The traffic stop caused by drone sightings at Gatwick in December 2018 was a wake-up call for airports and ANSPs. That event was so significant that is has its own wikipedia page. A lot has happened since then and other airports have been affected by similar events of shorter duration, including Madrid and Frankfurt.
Many suppliers tackled this as a new market and new products are being offered and installed, some to detect drones, other to neutralise threats using various methods.
In 2020 only, Aveillant, Robin Radar and AARONIA have announced having their systems in operation and protecting London Heathrow. While the three press releases have different dates, their contents and even the wording is very close to each other - some paragraphs are identical in all three.
So what did Heathrow buy and put into operation exactly? Publicity around drone detection and counter drone systems is wide but not deep. Companies use Heathrow as a great reference and the airport communicates to reassure passengers. But nobody is saying what exactly has been installed or what the products can actually can do. This is a mix of marketing and of a defence mechanism: possible attackers should not get too many information about the characteristics and performance of the system protecting the very asset they want to attack.
Photo by Ferdinand Stöhr
One must distinguish between different types of incidents:
- People ignorant of the rules, naively flying their drones close to airports, for example to make a few great pictures
- People knowing the rules but breaking them for their own purpose, just doing that quick flight close to the airport to complete the job and hoping no one will catch them
- People deliberately wanting to disturb air traffic using their drones, and acting on purpose
The first two could be eliminated by implementing no-fly zones, either on board the drone or via the UTM system. Assuming that the drone operator uses it. The last category will not be easy to detect as any collaborative mechanism is excluded.
There are different ways to detect drones:
- Detection of radio signals, like telemetry and video feed. This makes possible to locate both the drone and the operator, if the drone is remote controlled. Drones flying autonomously following a pre-programmed path using GPS or compas and timer are invisible to such detectors.
- Visual detection using videos camera, obviously limited in range. While camera gives a visual contact and a directional information, they give little to no information about the distance at which an intruder drone is flying
- Use radar-like systems, which has the advantage of detecting non-cooperative drones, flying without transmitting radio signals
Whatever the technology used, the airport environment makes detection even harder.

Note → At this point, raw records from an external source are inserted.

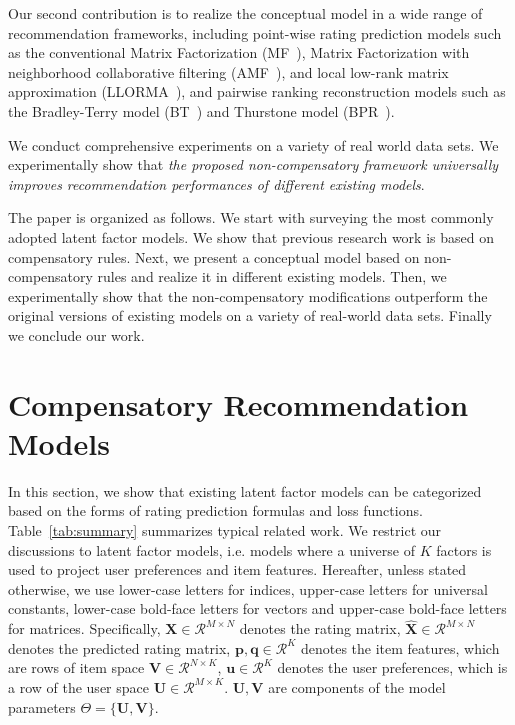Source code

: \documentclass[letterpaper]{article} %
\newcommand{\Real}{\mathcal{R}}
\begin{document}
Our second contribution is to realize the conceptual model in a wide range of recommendation frameworks, including point-wise rating prediction models such as the conventional Matrix Factorization (MF~\cite{Koren2009Matrix}), Matrix Factorization with neighborhood collaborative filtering (AMF~\cite{Koren2008Factorization}), and local low-rank matrix approximation (LLORMA~\cite{Lee2016LLORMA}), and pairwise ranking reconstruction models such as the Bradley-Terry model (BT~\cite{Hu2016Improved}) and Thurstone model (BPR~\cite{Rendle2009BPR}). 

We conduct comprehensive experiments on a variety of real world data sets. We experimentally show that \emph{ the proposed non-compensatory framework universally improves recommendation performances of different existing models}. 

The paper is organized as follows. We start with surveying the most commonly adopted latent factor models. We show that previous research work is based on compensatory rules. Next, we present a conceptual model based on non-compensatory rules and realize it in different existing models. Then, we experimentally show that the non-compensatory modifications outperform the original versions of existing models on a variety of real-world data sets. Finally we conclude our work.

\section{Compensatory Recommendation Models}\label{sec:previousmodel}
In this section, we show that existing latent factor models can be categorized based on the forms of rating prediction formulas and loss functions. Table~\ref{tab:summary} summarizes typical related work. We restrict our discussions to latent factor models, i.e. models where a universe of $K$ factors is used to project  user preferences and item features. Hereafter, unless stated otherwise, we use lower-case letters for indices, upper-case letters for universal constants, lower-case bold-face letters for vectors and upper-case bold-face letters for matrices. Specifically, $\mathbf{X}\in \Real^{M\times N}$ denotes the rating matrix, $\hat{\mathbf{X}}\in \Real^{M\times N}$ denotes the predicted rating matrix,  $\mathbf{p},\mathbf{q}\in \Real^K$ denotes the item features, which are rows of item space $\mathbf{V}\in \Real^{N\times K}$, $\mathbf{u}\in \Real^K$ denotes the user preferences, which is a row of the user space $\mathbf{U}\in \Real^{M\times K}$.  $\mathbf{U},\mathbf{V}$ are components of the model parameters $\Theta=\{\mathbf{U},\mathbf{V} \}$.
\end{document}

Radio signals get reflected and detecting a small drone, especially close to the ground, trees or buildings, using radar is challenging. Sensors must also distinguish and identify the many vehicles and aircraft operating at an airport. Moreover, a detection system using various technologies must merge multiple sources together to produce a coherent output and this is also a complex task.
Looking at the Heathrow case, the three suppliers announcing that their systems are in operation use different technologies: Robin Radar and Aveillant use different types of radar and AARONIA uses mainly radio-frequency detection. As no manufacturer offers a full solution yet, combining multiple technologies is a smart strategy.
In the mean time, the regulatory framework and standardisation process are coming forward, slowly. Events like the High-level Workshop on Drone Incursion and Detection hosted by EUROCONTROL in October 2019 shown that many actors will be involved and have different opinions. Questions include the roles and responsibilities of ANPS, airport operator and police, especially when it comes to using counter measures. The pace of the industry and the sense of urgency felt by airports is quite different from the regulatory processes and it could well be that the drone detection market will become as cluttered and fragmented as the ATM systems across Europe.